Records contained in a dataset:
________

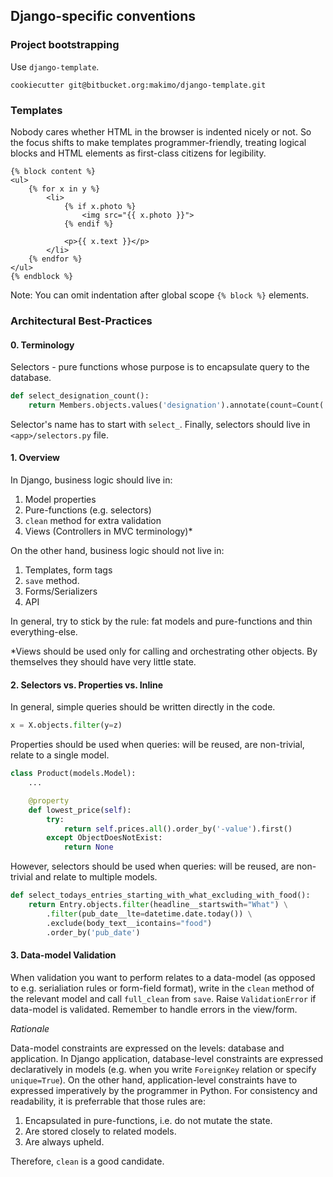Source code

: ## Django-specific conventions

### Project bootstrapping

Use `django-template`.

```
cookiecutter git@bitbucket.org:makimo/django-template.git
```

### Templates

Nobody cares whether HTML in the browser is indented nicely or not. So the
focus shifts to make templates programmer-friendly, treating logical blocks
and HTML elements as first-class citizens for legibility.

```
{% block content %}
<ul>
    {% for x in y %}
        <li>
            {% if x.photo %}
                <img src="{{ x.photo }}">
            {% endif %}

            <p>{{ x.text }}</p>
        </li>
    {% endfor %}
</ul>
{% endblock %}
```

Note: You can omit indentation after global scope `{% block %}` elements.


### Architectural Best-Practices

#### 0. Terminology

Selectors - pure functions whose purpose is to encapsulate query to the
database.

```python
def select_designation_count():
    return Members.objects.values('designation').annotate(count=Count('designation'))
```

Selector's name has to start with `select_`. Finally, selectors should live in
`<app>/selectors.py` file.

#### 1. Overview

In Django, business logic should live in:

1. Model properties
2. Pure-functions (e.g. selectors)
3. `clean` method for extra validation
4. Views (Controllers in MVC terminology)\*

On the other hand, business logic should not live in:

1. Templates, form tags
2. `save` method.
3. Forms/Serializers
4. API

In general, try to stick by the rule: fat models and pure-functions
and thin everything-else.

\*Views should be used only for calling and orchestrating other objects.
By themselves they should have very little state.

#### 2. Selectors vs. Properties vs. Inline

In general, simple queries should be written directly in the code.

```python
x = X.objects.filter(y=z)
```

Properties should be used when queries: will be reused, are non-trivial,
relate to a single model.

```python
class Product(models.Model):
    ...

    @property
    def lowest_price(self):
        try:
            return self.prices.all().order_by('-value').first()
        except ObjectDoesNotExist:
            return None
```

However, selectors should be used when queries: will be reused, are non-trivial
and relate to multiple models.

```python
def select_todays_entries_starting_with_what_excluding_with_food():
    return Entry.objects.filter(headline__startswith="What") \
        .filter(pub_date__lte=datetime.date.today()) \
        .exclude(body_text__icontains="food")
        .order_by('pub_date')
```

#### 3. Data-model Validation

When validation you want to perform relates to a data-model (as opposed to e.g.
serialiation rules or form-field format), write in the `clean` method of
the relevant model and call `full_clean` from `save`.
Raise `ValidationError` if data-model is validated. Remember to handle errors
in the view/form.

_Rationale_

Data-model constraints are expressed on the levels: database and application.
In Django application, database-level constraints are expressed declaratively
in models (e.g. when you write `ForeignKey` relation or specify `unique=True`).
On the other hand, application-level constraints have to  expressed imperatively
by the programmer in Python. For consistency and readability, it is
preferrable that those rules are:

1. Encapsulated in pure-functions, i.e. do not mutate the state.
2. Are stored closely to related models.
3. Are always upheld.

Therefore, `clean` is a good candidate.
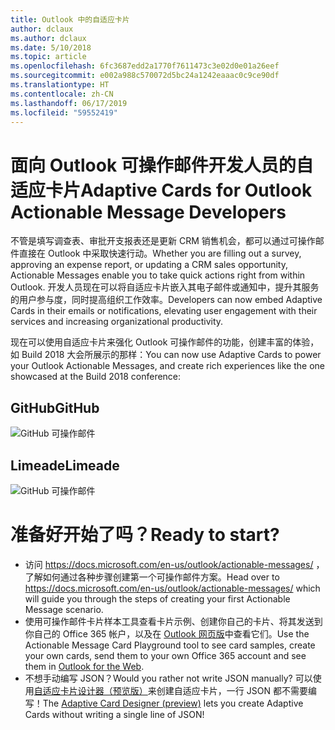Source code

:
 ```yaml
---
title: Outlook 中的自适应卡片
author: dclaux
ms.author: dclaux
ms.date: 5/10/2018
ms.topic: article
ms.openlocfilehash: 6fc3687edd2a1770f7611473c3e02d0e01a26eef
ms.sourcegitcommit: e002a988c570072d5bc24a1242eaaac0c9ce90df
ms.translationtype: HT
ms.contentlocale: zh-CN
ms.lasthandoff: 06/17/2019
ms.locfileid: "59552419"
---
```

# <a name="adaptive-cards-for-outlook-actionable-message-developers"></a><span data-ttu-id="a80d7-102">面向 Outlook 可操作邮件开发人员的自适应卡片</span><span class="sxs-lookup"><span data-stu-id="a80d7-102">Adaptive Cards for Outlook Actionable Message Developers</span></span>

<span data-ttu-id="a80d7-103">不管是填写调查表、审批开支报表还是更新 CRM 销售机会，都可以通过可操作邮件直接在 Outlook 中采取快速行动。</span><span class="sxs-lookup"><span data-stu-id="a80d7-103">Whether you are filling out a survey, approving an expense report, or updating a CRM sales opportunity, Actionable Messages enable you to take quick actions right from within Outlook.</span></span> <span data-ttu-id="a80d7-104">开发人员现在可以将自适应卡片嵌入其电子邮件或通知中，提升其服务的用户参与度，同时提高组织工作效率。</span><span class="sxs-lookup"><span data-stu-id="a80d7-104">Developers can now embed Adaptive Cards in their emails or notifications, elevating user engagement with their services and increasing organizational productivity.</span></span>

<span data-ttu-id="a80d7-105">现在可以使用自适应卡片来强化 Outlook 可操作邮件的功能，创建丰富的体验，如 Build 2018 大会所展示的那样：</span><span class="sxs-lookup"><span data-stu-id="a80d7-105">You can now use Adaptive Cards to power your Outlook Actionable Messages, and create rich experiences like the one showcased at the Build 2018 conference:</span></span>

## <a name="github"></a><span data-ttu-id="a80d7-106">GitHub</span><span class="sxs-lookup"><span data-stu-id="a80d7-106">GitHub</span></span>
![GitHub 可操作邮件](media/outlook/GitHub.png)

## <a name="limeade"></a><span data-ttu-id="a80d7-108">Limeade</span><span class="sxs-lookup"><span data-stu-id="a80d7-108">Limeade</span></span>
![GitHub 可操作邮件](media/outlook/Limeade.jpg)


# <a name="ready-to-start"></a><span data-ttu-id="a80d7-110">准备好开始了吗？</span><span class="sxs-lookup"><span data-stu-id="a80d7-110">Ready to start?</span></span>

- <span data-ttu-id="a80d7-111">访问 https://docs.microsoft.com/en-us/outlook/actionable-messages/ ，了解如何通过各种步骤创建第一个可操作邮件方案。</span><span class="sxs-lookup"><span data-stu-id="a80d7-111">Head over to https://docs.microsoft.com/en-us/outlook/actionable-messages/ which will guide you through the steps of creating your first Actionable Message scenario.</span></span>
- <span data-ttu-id="a80d7-112">使用可操作邮件卡片样本工具查看卡片示例、创建你自己的卡片、将其发送到你自己的 Office 365 帐户，以及在 [Outlook 网页版](https://outlook.office.com)中查看它们。</span><span class="sxs-lookup"><span data-stu-id="a80d7-112">Use the Actionable Message Card Playground tool to see card samples, create your own cards, send them to your own Office 365 account and see them in [Outlook for the Web](https://outlook.office.com).</span></span>
- <span data-ttu-id="a80d7-113">不想手动编写 JSON？</span><span class="sxs-lookup"><span data-stu-id="a80d7-113">Would you rather not write JSON manually?</span></span> <span data-ttu-id="a80d7-114">可以使用[自适应卡片设计器（预览版）](https://acdesignerbeta.azurewebsites.net)来创建自适应卡片，一行 JSON 都不需要编写！</span><span class="sxs-lookup"><span data-stu-id="a80d7-114">The [Adaptive Card Designer (preview)](https://acdesignerbeta.azurewebsites.net) lets you create Adaptive Cards without writing a single line of JSON!</span></span>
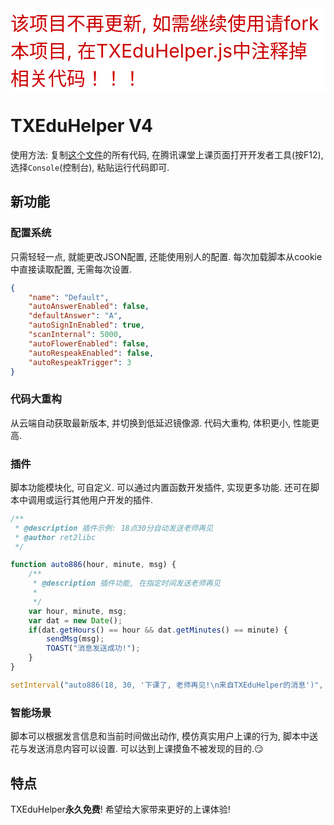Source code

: <div style="color: #cc0000; background: #FFFFFF; font-size: 30">该项目不再更新, 如需继续使用请fork本项目, 在TXEduHelper.js中注释掉相关代码！！！</div>

# TXEduHelper V4

使用方法: 复制[这个文件](https://ret2libc-pwned.github.io/txedu-helper/src/V4/v4loader.js)的所有代码, 在腾讯课堂上课页面打开开发者工具(按F12), 选择`Console`(控制台), 粘贴运行代码即可.

## 新功能
### 配置系统
只需轻轻一点, 就能更改JSON配置, 还能使用别人的配置.
每次加载脚本从cookie中直接读取配置, 无需每次设置.
```json
{
    "name": "Default",
    "autoAnswerEnabled": false,
    "defaultAnswer": "A",
    "autoSignInEnabled": true,
    "scanInternal": 5000,
    "autoFlowerEnabled": false,
    "autoRespeakEnabled": false,
    "autoRespeakTrigger": 3
}
```
### 代码大重构
从云端自动获取最新版本, 并切换到低延迟镜像源.
代码大重构, 体积更小, 性能更高.

### 插件
脚本功能模块化, 可自定义.
可以通过内置函数开发插件, 实现更多功能. 还可在脚本中调用或运行其他用户开发的插件.
```javascript
/**
 * @description 插件示例: 18点30分自动发送老师再见
 * @author ret2libc
 */

function auto886(hour, minute, msg) {
    /**
     * @description 插件功能, 在指定时间发送老师再见
     * 
     */
    var hour, minute, msg;
    var dat = new Date();
    if(dat.getHours() == hour && dat.getMinutes() == minute) {
        sendMsg(msg);
        TOAST("消息发送成功!");
    }
}

setInterval("auto886(18, 30, '下课了, 老师再见!\n来自TXEduHelper的消息')", config.scanInternal);
```

### 智能场景
脚本可以根据发言信息和当前时间做出动作, 模仿真实用户上课的行为, 脚本中送花与发送消息内容可以设置. 可以达到上课摸鱼不被发现的目的.:smirk:

## 特点
TXEduHelper**永久免费**! 希望给大家带来更好的上课体验!
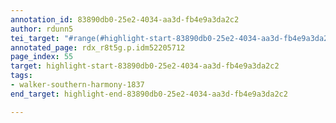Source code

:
 ```yaml
---
annotation_id: 83890db0-25e2-4034-aa3d-fb4e9a3da2c2
author: rdunn5
tei_target: "#range(#highlight-start-83890db0-25e2-4034-aa3d-fb4e9a3da2c2, #highlight-end-83890db0-25e2-4034-aa3d-fb4e9a3da2c2)"
annotated_page: rdx_r8t5g.p.idm52205712
page_index: 55
target: highlight-start-83890db0-25e2-4034-aa3d-fb4e9a3da2c2
tags:
- walker-southern-harmony-1837
end_target: highlight-end-83890db0-25e2-4034-aa3d-fb4e9a3da2c2

---
```

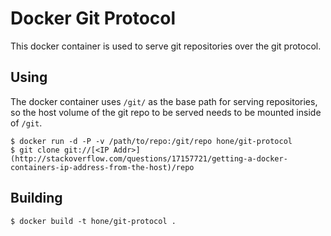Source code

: # Docker Git Protocol

This docker container is used to serve git repositories over the git protocol.

## Using

The docker container uses `/git/` as the base path for serving repositories, so the host volume of the git repo to be served needs to be mounted inside of `/git`.

```
$ docker run -d -P -v /path/to/repo:/git/repo hone/git-protocol
$ git clone git://[<IP Addr>](http://stackoverflow.com/questions/17157721/getting-a-docker-containers-ip-address-from-the-host)/repo
```


## Building

```
$ docker build -t hone/git-protocol .
```
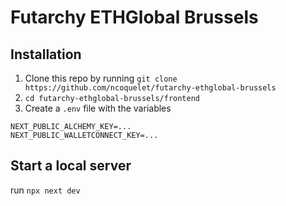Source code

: # Futarchy ETHGlobal Brussels

## Installation

1. Clone this repo by running `git clone https://github.com/ncoquelet/futarchy-ethglobal-brussels`
2. `cd futarchy-ethglobal-brussels/frontend`
3. Create a `.env` file with the variables

```
NEXT_PUBLIC_ALCHEMY_KEY=...
NEXT_PUBLIC_WALLETCONNECT_KEY=...

```

## Start a local server

run `npx next dev`
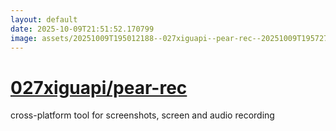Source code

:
 ```yaml
---
layout: default
date: 2025-10-09T21:51:52.170799
image: assets/20251009T195012188--027xiguapi--pear-rec--20251009T195727505--cropped.png
---
```


# [027xiguapi/pear-rec](https://github.com/027xiguapi/pear-rec)

cross-platform tool for screenshots, screen and audio recording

________

__WORK ITEM__. Output the lines, exactly: the first line of the entries above, every line after it, and the line with "4. Views (Controllers in MVC terminology)\*" as the last. No pictures.

__EXERCISE RESPONSE__.
Source code

: ## Django-specific conventions

### Project bootstrapping

Use `django-template`.

```
cookiecutter git@bitbucket.org:makimo/django-template.git
```

### Templates

Nobody cares whether HTML in the browser is indented nicely or not. So the
focus shifts to make templates programmer-friendly, treating logical blocks
and HTML elements as first-class citizens for legibility.

```
{% block content %}
<ul>
    {% for x in y %}
        <li>
            {% if x.photo %}
                <img src="{{ x.photo }}">
            {% endif %}

            <p>{{ x.text }}</p>
        </li>
    {% endfor %}
</ul>
{% endblock %}
```

Note: You can omit indentation after global scope `{% block %}` elements.


### Architectural Best-Practices

#### 0. Terminology

Selectors - pure functions whose purpose is to encapsulate query to the
database.

```python
def select_designation_count():
    return Members.objects.values('designation').annotate(count=Count('designation'))
```

Selector's name has to start with `select_`. Finally, selectors should live in
`<app>/selectors.py` file.

#### 1. Overview

In Django, business logic should live in:

1. Model properties
2. Pure-functions (e.g. selectors)
3. `clean` method for extra validation
4. Views (Controllers in MVC terminology)\*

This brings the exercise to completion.